Stored data
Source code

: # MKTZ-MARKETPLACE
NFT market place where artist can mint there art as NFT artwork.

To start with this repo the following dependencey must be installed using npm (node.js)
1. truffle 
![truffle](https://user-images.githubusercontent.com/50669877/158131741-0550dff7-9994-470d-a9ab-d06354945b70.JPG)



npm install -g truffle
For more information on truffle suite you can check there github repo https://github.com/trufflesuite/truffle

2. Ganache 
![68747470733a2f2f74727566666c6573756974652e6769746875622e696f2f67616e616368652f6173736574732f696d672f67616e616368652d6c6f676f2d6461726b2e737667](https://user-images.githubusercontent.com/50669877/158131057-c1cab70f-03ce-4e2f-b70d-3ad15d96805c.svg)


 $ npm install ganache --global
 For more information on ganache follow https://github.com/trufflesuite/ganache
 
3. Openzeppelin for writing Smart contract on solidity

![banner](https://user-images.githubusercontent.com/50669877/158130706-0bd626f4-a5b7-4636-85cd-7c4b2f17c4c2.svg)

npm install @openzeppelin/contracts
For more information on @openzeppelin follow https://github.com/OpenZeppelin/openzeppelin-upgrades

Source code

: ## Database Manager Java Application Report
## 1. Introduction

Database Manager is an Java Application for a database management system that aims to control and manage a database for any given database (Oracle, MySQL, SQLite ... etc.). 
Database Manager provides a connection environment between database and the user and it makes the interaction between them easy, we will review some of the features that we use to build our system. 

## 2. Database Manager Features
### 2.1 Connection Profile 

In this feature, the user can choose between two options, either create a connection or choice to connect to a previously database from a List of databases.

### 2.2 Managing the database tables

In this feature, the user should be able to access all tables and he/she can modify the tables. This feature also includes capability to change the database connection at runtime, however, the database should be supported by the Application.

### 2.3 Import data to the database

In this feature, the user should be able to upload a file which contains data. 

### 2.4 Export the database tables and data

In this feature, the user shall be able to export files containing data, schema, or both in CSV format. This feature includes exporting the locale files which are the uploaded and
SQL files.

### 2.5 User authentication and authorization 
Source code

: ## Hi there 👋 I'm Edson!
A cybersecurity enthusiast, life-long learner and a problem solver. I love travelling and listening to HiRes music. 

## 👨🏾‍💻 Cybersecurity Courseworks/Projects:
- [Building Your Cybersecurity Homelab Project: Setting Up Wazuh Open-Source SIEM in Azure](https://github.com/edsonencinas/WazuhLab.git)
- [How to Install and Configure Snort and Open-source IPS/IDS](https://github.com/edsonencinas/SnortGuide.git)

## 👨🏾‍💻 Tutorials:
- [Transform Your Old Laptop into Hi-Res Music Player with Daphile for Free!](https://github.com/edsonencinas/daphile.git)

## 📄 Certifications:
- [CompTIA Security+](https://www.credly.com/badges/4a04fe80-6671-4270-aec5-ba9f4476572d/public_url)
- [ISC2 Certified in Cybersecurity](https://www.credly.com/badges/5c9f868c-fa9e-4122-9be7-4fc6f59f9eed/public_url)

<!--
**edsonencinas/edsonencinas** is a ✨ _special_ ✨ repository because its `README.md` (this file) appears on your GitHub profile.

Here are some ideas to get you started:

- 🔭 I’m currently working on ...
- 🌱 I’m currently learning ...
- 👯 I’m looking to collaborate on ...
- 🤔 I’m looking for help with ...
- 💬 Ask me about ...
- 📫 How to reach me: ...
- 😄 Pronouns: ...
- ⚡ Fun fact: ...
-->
==
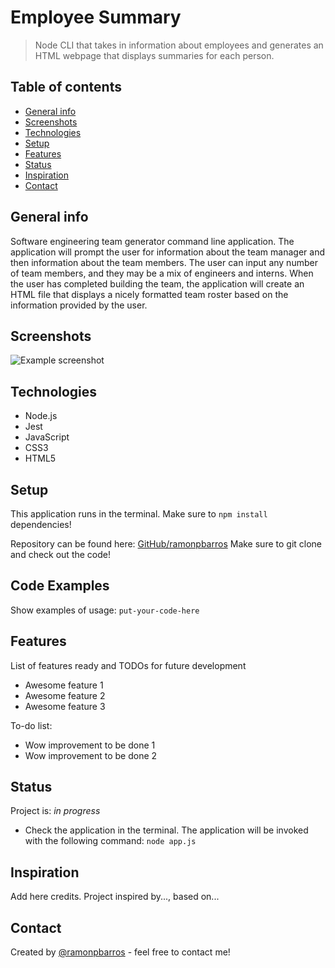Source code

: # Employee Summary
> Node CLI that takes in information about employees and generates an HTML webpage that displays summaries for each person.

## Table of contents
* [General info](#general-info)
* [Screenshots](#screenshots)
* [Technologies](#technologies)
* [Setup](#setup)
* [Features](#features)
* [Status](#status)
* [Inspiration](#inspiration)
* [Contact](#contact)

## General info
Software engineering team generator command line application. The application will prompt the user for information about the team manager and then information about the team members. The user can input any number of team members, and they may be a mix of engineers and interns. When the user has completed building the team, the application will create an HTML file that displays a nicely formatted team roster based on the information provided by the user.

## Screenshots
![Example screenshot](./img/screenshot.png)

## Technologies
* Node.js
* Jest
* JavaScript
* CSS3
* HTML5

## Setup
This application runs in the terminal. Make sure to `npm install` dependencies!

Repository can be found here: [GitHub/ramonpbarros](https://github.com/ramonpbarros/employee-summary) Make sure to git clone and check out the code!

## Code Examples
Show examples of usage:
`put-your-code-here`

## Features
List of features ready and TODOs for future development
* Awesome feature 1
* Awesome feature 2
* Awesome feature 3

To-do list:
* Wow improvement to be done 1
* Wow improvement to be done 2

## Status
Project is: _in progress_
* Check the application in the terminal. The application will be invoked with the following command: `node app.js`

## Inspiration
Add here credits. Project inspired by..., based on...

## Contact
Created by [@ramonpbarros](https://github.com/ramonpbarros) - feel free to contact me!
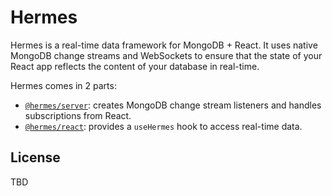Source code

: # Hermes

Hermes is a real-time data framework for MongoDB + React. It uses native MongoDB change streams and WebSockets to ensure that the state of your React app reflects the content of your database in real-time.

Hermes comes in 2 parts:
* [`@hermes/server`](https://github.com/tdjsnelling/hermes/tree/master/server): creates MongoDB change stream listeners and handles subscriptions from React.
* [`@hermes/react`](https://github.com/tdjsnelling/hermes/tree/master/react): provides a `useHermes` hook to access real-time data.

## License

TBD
...
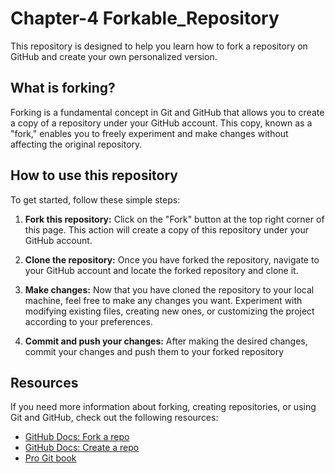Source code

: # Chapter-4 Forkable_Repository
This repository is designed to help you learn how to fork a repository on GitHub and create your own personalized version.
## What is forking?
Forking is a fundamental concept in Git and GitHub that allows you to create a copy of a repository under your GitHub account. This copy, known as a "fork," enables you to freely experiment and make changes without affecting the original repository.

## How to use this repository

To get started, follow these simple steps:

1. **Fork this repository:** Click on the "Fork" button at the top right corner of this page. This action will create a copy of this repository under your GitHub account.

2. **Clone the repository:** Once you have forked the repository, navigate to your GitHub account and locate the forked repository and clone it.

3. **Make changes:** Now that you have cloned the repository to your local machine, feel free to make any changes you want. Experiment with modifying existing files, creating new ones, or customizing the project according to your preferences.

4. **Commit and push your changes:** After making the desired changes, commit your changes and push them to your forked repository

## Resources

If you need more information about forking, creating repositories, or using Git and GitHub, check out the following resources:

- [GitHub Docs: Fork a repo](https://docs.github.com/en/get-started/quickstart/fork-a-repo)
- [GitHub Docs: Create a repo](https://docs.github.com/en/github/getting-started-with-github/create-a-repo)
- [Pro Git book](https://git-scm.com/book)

Problem details: Taking the entries above, print exactly the lines starting at the line with "To get started, follow" and ending at the line with "2. **Clone the", both included.

Solution for this exercise:
To get started, follow these simple steps:

1. **Fork this repository:** Click on the "Fork" button at the top right corner of this page. This action will create a copy of this repository under your GitHub account.

2. **Clone the repository:** Once you have forked the repository, navigate to your GitHub account and locate the forked repository and clone it.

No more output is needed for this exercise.